Work instruction: Look below for the line with "## Implementation", then give it again exactly, along with every line that comes after it, the final line included.

Dataset records:

-----

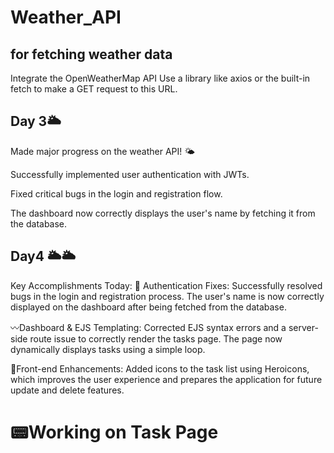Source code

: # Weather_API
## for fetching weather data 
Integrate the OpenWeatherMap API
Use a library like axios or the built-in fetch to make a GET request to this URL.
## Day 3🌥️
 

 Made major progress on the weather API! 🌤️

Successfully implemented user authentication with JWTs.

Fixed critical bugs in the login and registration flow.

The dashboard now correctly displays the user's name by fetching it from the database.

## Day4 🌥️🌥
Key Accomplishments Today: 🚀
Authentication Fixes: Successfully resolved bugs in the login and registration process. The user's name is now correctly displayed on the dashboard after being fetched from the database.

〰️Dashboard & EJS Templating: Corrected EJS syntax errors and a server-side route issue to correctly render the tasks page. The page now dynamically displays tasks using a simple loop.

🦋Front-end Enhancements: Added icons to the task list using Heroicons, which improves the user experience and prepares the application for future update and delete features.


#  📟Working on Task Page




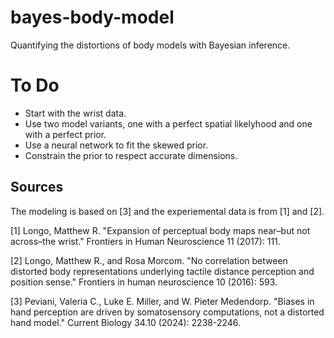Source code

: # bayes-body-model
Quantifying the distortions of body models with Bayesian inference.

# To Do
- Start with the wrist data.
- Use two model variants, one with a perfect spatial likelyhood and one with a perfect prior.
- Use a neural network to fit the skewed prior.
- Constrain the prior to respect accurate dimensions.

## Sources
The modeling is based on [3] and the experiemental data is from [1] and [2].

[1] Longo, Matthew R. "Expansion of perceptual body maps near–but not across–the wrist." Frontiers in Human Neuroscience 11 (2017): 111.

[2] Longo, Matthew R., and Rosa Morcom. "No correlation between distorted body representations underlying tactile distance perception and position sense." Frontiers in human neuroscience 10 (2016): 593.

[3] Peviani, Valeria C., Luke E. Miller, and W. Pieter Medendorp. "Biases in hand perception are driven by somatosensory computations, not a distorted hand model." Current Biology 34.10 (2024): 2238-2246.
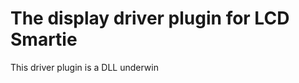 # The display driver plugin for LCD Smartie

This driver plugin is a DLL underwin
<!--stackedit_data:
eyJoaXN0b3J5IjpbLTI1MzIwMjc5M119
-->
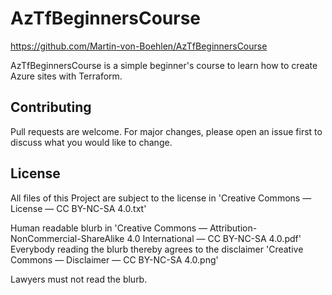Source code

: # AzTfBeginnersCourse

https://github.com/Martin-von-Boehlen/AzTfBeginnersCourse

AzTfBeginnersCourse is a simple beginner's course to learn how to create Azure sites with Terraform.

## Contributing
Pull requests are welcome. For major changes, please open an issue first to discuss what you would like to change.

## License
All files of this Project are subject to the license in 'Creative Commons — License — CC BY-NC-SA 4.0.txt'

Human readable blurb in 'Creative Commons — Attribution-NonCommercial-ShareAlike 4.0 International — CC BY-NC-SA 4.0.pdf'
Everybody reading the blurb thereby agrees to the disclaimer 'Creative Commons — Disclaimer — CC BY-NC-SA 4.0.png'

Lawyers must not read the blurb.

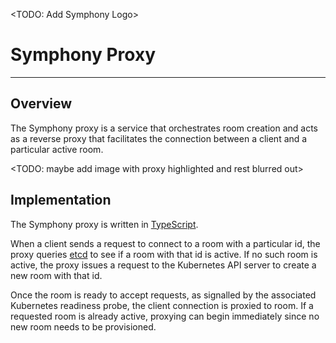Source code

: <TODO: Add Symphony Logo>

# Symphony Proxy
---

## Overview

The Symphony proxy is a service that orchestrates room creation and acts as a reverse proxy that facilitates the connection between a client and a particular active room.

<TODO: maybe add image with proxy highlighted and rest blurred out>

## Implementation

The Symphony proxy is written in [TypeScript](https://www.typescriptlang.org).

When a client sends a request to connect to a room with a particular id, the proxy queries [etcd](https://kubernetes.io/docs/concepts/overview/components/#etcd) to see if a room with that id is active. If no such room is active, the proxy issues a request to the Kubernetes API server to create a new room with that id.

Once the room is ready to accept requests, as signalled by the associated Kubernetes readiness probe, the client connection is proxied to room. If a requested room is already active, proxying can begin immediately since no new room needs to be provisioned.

-----

Expected output:
## Implementation

The Symphony proxy is written in [TypeScript](https://www.typescriptlang.org).

When a client sends a request to connect to a room with a particular id, the proxy queries [etcd](https://kubernetes.io/docs/concepts/overview/components/#etcd) to see if a room with that id is active. If no such room is active, the proxy issues a request to the Kubernetes API server to create a new room with that id.

Once the room is ready to accept requests, as signalled by the associated Kubernetes readiness probe, the client connection is proxied to room. If a requested room is already active, proxying can begin immediately since no new room needs to be provisioned.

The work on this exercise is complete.